Read the entries below and pull out each line with the string "multirow".

(THE INPUT begins)

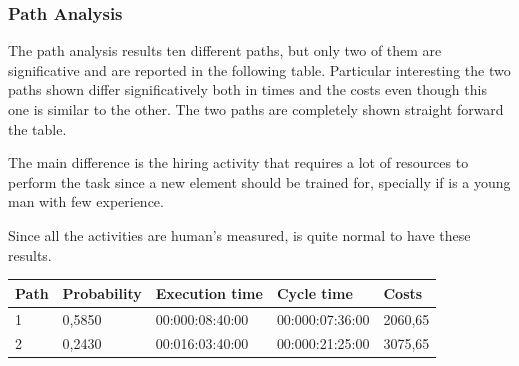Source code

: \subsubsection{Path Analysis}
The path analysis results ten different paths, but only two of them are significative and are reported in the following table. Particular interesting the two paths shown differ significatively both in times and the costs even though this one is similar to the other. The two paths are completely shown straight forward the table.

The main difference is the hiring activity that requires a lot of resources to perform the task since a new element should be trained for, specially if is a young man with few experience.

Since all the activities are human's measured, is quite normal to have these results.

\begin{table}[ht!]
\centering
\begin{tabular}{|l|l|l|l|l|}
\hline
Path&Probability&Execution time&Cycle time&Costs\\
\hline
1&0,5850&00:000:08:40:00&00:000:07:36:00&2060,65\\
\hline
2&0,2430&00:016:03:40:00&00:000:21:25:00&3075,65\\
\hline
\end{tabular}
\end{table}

(THE INPUT ends)
(THE INPUT begins)

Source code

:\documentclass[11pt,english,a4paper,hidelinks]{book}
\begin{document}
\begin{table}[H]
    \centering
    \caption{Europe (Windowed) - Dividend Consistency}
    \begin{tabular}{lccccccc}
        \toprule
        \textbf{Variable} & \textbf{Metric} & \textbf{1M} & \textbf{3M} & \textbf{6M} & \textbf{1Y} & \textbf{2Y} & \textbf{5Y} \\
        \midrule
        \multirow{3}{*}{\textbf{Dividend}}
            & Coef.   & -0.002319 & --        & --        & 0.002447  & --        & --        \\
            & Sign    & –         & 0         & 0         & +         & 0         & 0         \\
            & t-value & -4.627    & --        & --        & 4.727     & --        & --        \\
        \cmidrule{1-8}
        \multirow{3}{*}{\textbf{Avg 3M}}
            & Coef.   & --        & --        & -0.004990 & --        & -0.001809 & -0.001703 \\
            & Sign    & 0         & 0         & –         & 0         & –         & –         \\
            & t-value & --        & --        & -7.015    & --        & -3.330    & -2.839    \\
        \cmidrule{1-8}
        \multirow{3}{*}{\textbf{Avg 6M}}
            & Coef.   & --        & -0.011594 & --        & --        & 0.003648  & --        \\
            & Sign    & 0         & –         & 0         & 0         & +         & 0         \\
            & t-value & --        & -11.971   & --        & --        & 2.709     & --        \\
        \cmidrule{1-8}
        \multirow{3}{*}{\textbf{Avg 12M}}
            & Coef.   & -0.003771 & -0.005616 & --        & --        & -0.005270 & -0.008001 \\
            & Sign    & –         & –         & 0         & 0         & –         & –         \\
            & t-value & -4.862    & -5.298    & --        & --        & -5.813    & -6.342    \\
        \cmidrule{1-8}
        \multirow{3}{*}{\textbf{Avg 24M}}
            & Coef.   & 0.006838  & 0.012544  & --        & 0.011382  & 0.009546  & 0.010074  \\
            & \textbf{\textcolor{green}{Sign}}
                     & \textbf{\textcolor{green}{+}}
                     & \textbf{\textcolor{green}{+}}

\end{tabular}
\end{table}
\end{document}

(THE INPUT ends)

TASK ANSWER |
        \multirow{3}{*}{\textbf{Dividend}}
        \multirow{3}{*}{\textbf{Avg 3M}}
        \multirow{3}{*}{\textbf{Avg 6M}}
        \multirow{3}{*}{\textbf{Avg 12M}}
        \multirow{3}{*}{\textbf{Avg 24M}}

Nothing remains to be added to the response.